I'm looking at two bottles

First is Brody Bottling Works from Chicago, the second is American Bottling Works also from Chicago.  The American Bottling Works also says "B. BRODY PROP. CHICAGO TRADE MARK REGISTERED B"


Brody Bottling Works has: S 13 A B CO on heel
American Bottling Works has: S 12 A B CO. on the heel

Are these two companies related? What does the mark on the heel mean?


----------



## webe992 (Sep 1, 2021)

A.B. Co. stands for the American Bottling Company (1905-1929).  It's where the bottles would have been made.


----------



## ROBBYBOBBY64 (Sep 1, 2021)

brynnc said:


> I'm looking at two bottles
> 
> First is Brody Bottling Works from Chicago, the second is American Bottling Works also from Chicago.  The American Bottling Works also says "B. BRODY PROP. CHICAGO TRADE MARK REGISTERED B"
> 
> ...


ROBBYBOBBY64.


----------



## brynnc (Sep 1, 2021)

This is great information! Thank you so much! Any idea how I can find out if these two companies are related? Did one buy the other? Did two different Brody's own them?


----------



## ROBBYBOBBY64 (Sep 2, 2021)

brynnc said:


> This is great information! Thank you so much! Any idea how I can find out if these two companies are related? Did one buy the other? Did two different Brody's own them?


They are both American Bottling works bottles made for Brody. 2 variations. Here is a link to a picture of a Hutchinson bottle made for Brody.
ROBBYBOBBY64.
"rare and all original antique american early twentieth century colorless glass hutchinson style beer or mineral water bottle fabricated for brody bottling works." https://www.urbanremainschicago.com...ttle-fabricated-for-brody-bottling-works.html


----------



## brynnc (Sep 2, 2021)

One is I. Brody and one is B. Brody though. Maybe two family members that worked together?


----------



## ROBBYBOBBY64 (Sep 2, 2021)

brynnc said:


> One is I. Brody and one is B. Brody though.
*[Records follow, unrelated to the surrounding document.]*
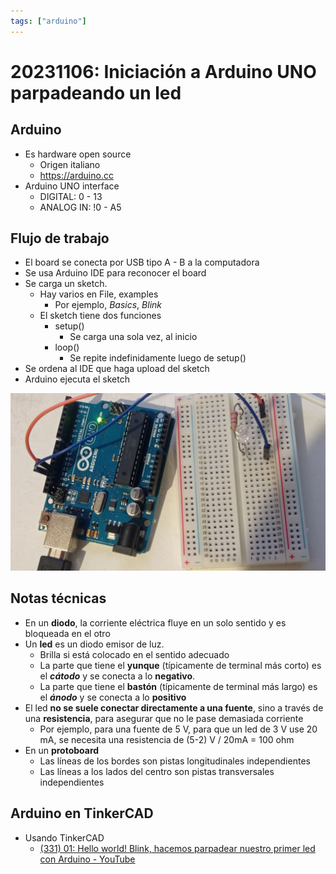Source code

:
 ```yaml
---
tags: ["arduino"]
---
```

# 20231106: Iniciación a Arduino UNO parpadeando un led

## Arduino

- Es hardware open source
	- Origen italiano
	- https://arduino.cc
- Arduino UNO interface
	- DIGITAL: 0 - 13
	- ANALOG IN: !0 - A5

## Flujo de trabajo

- El board se conecta por USB tipo A - B a la computadora
- Se usa Arduino IDE para reconocer el board
- Se carga un sketch.
	- Hay varios en File, examples
		- Por ejemplo, *Basics*, *Blink*
	- El sketch tiene dos funciones
		- setup()
			- Se carga una sola vez, al inicio
		- loop()
			- Se repite indefinidamente luego de setup()
- Se ordena al IDE que haga upload del sketch
- Arduino ejecuta el sketch

![](20231106-arduino-uno-blink-led.png)

## Notas técnicas

- En un **diodo**, la corriente eléctrica fluye en un solo sentido y es bloqueada en el otro
- Un **led** es un diodo emisor de luz.
	- Brilla si está colocado en el sentido adecuado
	- La parte que tiene el **yunque** (típicamente de terminal más corto) es el ***cátodo*** y se conecta a lo **negativo**.
	- La parte que tiene el **bastón** (típicamente de terminal más largo) es el ***ánodo*** y se conecta a lo **positivo**
- El led **no se suele conectar directamente a una fuente**, sino a través de una **resistencia**, para asegurar que no le pase demasiada corriente
	- Por ejemplo, para una fuente de 5 V, para que un led de 3 V use 20 mA, se necesita una resistencia de (5-2) V / 20mA = 100 ohm
- En un **protoboard**
	- Las líneas de los bordes son pistas longitudinales independientes
	- Las líneas a los lados del centro son pistas transversales independientes

## Arduino en TinkerCAD

- Usando TinkerCAD
	- [(331) 01: Hello world! Blink, hacemos parpadear nuestro primer led con Arduino - YouTube](https://www.youtube.com/watch?v=qdxa0ZK-eQE&ab_channel=EspacioFundaci%C3%B3nTelef%C3%B3nicaMadrid)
Maybe two family members that worked together?


Father and son or possibly brothers?
ROBBYBOBBY64.


----------



## brynnc (Sep 2, 2021)

Is there anywhere you know if that I could find any info on these companies? Thanks for your help!


----------



## K6TIM (Sep 2, 2021)

brynnc said:


> I'm looking at two bottles
> 
> First is Brody Bottling Works from Chicago, the second is American Bottling Works also from Chicago.  The American Bottling Works also says "B. BRODY PROP. CHICAGO TRADE MARK REGISTERED B"
> 
> ...


Go to a web site called "HISTORIC BOTTLES" It tell you a lot about company bottle mark,and logo's embossed on the bottom of a lot of bottles.


----------



## K6TIM (Sep 2, 2021)

brynnc said:


> Is there anywhere you know if that I could find any info on these companies? Thanks for your help!
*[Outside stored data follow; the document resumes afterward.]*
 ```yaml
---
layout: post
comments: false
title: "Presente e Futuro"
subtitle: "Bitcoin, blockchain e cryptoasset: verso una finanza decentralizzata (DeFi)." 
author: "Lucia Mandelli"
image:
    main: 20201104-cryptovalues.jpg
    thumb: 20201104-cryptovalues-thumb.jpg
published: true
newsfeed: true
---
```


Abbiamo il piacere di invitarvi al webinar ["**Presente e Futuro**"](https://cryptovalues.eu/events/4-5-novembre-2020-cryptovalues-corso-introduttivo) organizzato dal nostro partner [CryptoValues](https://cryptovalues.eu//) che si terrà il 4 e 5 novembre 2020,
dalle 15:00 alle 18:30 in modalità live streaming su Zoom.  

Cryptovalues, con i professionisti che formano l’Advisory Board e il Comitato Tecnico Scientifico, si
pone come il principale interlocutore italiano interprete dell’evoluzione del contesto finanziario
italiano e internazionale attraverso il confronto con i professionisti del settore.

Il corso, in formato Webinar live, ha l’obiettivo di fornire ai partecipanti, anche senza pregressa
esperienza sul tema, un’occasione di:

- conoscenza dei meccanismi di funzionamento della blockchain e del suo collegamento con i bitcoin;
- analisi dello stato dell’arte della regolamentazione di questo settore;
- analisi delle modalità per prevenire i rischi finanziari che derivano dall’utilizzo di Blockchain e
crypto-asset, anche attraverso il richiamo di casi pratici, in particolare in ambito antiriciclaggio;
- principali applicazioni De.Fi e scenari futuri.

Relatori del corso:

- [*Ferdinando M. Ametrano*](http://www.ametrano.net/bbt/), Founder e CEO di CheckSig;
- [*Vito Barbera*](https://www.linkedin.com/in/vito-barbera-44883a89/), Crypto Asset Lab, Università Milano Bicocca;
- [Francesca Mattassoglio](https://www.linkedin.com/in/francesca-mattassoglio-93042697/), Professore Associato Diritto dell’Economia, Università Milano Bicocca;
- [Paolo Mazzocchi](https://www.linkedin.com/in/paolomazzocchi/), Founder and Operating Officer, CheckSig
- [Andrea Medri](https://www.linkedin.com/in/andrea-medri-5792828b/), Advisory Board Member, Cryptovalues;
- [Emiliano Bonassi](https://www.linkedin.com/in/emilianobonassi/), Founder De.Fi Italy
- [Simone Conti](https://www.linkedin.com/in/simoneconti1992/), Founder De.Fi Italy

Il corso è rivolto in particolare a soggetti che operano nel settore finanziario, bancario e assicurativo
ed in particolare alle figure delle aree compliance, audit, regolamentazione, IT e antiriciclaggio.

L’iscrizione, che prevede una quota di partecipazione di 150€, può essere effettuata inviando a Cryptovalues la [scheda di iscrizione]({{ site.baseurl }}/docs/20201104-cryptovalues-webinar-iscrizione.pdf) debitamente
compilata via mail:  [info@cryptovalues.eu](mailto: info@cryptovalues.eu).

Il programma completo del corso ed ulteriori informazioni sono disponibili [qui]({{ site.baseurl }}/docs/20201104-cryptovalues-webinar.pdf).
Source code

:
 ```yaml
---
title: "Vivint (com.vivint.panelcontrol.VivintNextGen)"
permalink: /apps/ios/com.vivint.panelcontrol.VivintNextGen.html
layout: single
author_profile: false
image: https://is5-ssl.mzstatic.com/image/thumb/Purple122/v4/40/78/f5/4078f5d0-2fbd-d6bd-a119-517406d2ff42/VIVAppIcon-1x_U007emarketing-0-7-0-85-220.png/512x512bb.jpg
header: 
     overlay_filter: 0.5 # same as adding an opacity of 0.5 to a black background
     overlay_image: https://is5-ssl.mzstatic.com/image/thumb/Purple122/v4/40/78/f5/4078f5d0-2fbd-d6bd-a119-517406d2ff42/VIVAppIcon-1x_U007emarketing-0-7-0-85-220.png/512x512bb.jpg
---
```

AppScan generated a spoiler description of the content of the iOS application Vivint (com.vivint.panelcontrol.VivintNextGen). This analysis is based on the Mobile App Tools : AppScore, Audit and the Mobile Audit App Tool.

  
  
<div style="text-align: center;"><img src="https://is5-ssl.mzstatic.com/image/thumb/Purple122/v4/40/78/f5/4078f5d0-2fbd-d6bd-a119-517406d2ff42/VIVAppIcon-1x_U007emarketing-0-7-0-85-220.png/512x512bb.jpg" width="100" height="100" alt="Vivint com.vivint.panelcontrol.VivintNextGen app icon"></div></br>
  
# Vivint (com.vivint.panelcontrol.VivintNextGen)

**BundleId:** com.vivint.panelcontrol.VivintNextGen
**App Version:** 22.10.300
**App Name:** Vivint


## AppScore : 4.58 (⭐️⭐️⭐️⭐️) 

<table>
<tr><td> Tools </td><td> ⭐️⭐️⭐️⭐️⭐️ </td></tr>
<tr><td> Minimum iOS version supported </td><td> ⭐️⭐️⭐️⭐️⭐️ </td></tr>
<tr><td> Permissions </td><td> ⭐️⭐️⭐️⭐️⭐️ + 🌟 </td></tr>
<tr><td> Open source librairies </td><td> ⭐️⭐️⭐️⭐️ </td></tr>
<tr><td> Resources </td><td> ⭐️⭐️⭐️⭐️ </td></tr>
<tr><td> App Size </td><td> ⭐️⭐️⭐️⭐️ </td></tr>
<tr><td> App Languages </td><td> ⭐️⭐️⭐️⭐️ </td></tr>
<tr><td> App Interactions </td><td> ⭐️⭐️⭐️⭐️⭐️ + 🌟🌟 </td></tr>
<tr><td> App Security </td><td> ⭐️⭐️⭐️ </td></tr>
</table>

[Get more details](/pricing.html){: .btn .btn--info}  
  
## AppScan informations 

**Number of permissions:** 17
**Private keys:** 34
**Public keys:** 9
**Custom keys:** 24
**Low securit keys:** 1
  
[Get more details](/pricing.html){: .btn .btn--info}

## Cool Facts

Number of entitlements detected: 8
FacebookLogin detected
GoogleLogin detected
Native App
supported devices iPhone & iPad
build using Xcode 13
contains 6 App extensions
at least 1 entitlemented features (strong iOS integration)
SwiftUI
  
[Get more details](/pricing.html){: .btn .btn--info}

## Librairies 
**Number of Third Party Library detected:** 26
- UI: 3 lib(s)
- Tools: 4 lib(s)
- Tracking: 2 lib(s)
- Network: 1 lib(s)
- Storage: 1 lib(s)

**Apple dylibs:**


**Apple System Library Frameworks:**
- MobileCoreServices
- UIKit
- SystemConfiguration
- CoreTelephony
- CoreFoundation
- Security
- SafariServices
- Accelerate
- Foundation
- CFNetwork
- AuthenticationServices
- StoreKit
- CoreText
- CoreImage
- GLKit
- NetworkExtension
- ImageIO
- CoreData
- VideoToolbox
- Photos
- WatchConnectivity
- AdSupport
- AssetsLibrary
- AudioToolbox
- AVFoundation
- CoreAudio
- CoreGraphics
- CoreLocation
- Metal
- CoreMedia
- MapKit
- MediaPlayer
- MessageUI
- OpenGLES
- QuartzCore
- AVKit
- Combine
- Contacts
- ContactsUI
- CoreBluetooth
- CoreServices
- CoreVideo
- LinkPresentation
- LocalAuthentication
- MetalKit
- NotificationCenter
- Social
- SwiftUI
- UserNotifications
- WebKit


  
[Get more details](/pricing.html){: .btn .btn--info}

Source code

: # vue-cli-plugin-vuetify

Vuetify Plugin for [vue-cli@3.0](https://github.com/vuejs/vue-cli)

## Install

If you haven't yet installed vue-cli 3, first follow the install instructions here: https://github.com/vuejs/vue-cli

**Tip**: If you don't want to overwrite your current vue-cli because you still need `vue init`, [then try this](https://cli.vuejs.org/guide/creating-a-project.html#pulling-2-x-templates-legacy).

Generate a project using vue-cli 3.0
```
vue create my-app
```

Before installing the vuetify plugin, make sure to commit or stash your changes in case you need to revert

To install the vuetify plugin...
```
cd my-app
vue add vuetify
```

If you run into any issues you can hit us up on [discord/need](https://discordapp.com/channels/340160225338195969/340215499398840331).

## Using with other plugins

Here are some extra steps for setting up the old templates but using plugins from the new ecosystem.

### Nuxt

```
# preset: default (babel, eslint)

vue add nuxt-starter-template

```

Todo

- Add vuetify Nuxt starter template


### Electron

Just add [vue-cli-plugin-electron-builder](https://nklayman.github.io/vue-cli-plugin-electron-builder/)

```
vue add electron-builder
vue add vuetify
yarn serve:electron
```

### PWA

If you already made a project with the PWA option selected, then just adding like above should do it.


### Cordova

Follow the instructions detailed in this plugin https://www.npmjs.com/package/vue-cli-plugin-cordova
Go to a web site called "HISTORIC BOTTLES" This bottle site is the best I ever found on all aspect's of bottle age colr,lips etc. from Victorian (1800'S) age to mid-50's


----------



## brynnc (Sep 2, 2021)

Thank you!!


----------



## brynnc (Sep 2, 2021)

Thank you!!


----------



## ROBBYBOBBY64 (Sep 3, 2021)

brynnc said:


> Is there anywhere you know if that I could find any info on these companies? Thanks for your help!
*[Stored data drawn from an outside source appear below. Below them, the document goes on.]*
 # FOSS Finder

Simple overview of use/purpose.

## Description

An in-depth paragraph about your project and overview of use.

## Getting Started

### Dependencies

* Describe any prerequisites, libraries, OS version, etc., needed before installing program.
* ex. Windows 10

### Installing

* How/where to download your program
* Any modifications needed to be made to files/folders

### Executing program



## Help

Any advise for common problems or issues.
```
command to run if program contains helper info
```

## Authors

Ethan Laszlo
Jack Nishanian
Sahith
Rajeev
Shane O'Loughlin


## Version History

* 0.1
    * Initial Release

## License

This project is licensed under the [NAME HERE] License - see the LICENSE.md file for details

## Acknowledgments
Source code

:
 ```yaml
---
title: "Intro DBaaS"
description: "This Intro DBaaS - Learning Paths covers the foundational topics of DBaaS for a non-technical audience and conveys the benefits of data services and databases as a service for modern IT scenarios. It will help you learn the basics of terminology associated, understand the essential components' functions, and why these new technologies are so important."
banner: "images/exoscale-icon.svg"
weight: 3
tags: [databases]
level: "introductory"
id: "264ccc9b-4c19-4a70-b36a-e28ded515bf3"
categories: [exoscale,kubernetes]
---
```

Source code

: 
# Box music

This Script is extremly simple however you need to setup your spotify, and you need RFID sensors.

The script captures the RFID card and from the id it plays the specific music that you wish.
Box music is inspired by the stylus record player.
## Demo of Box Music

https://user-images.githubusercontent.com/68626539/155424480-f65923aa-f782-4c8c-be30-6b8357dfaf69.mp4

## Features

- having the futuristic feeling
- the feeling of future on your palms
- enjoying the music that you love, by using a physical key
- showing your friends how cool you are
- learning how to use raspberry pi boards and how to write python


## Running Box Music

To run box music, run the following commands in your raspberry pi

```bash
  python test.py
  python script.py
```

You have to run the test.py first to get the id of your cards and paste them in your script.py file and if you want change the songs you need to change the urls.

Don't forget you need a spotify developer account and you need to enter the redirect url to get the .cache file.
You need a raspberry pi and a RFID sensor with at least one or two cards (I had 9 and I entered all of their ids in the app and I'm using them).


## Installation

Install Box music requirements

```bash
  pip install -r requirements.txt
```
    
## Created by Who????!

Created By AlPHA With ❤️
Search old advertisements online from Chicago.
ROBBYBOBBY64.


----------



## K6TIM (Sep 3, 2021)

ROBBYBOBBY64 said:


> Search old advertisements online from Chicago.
> ROBBYBOBBY64.


The mark on the bottom of your bottles is usually a logo of the glass company who made the model,and a stamp number for the form used a month number ll like #9 (september),and maybe a date like 47 meaning 1947 not all the time though!


----------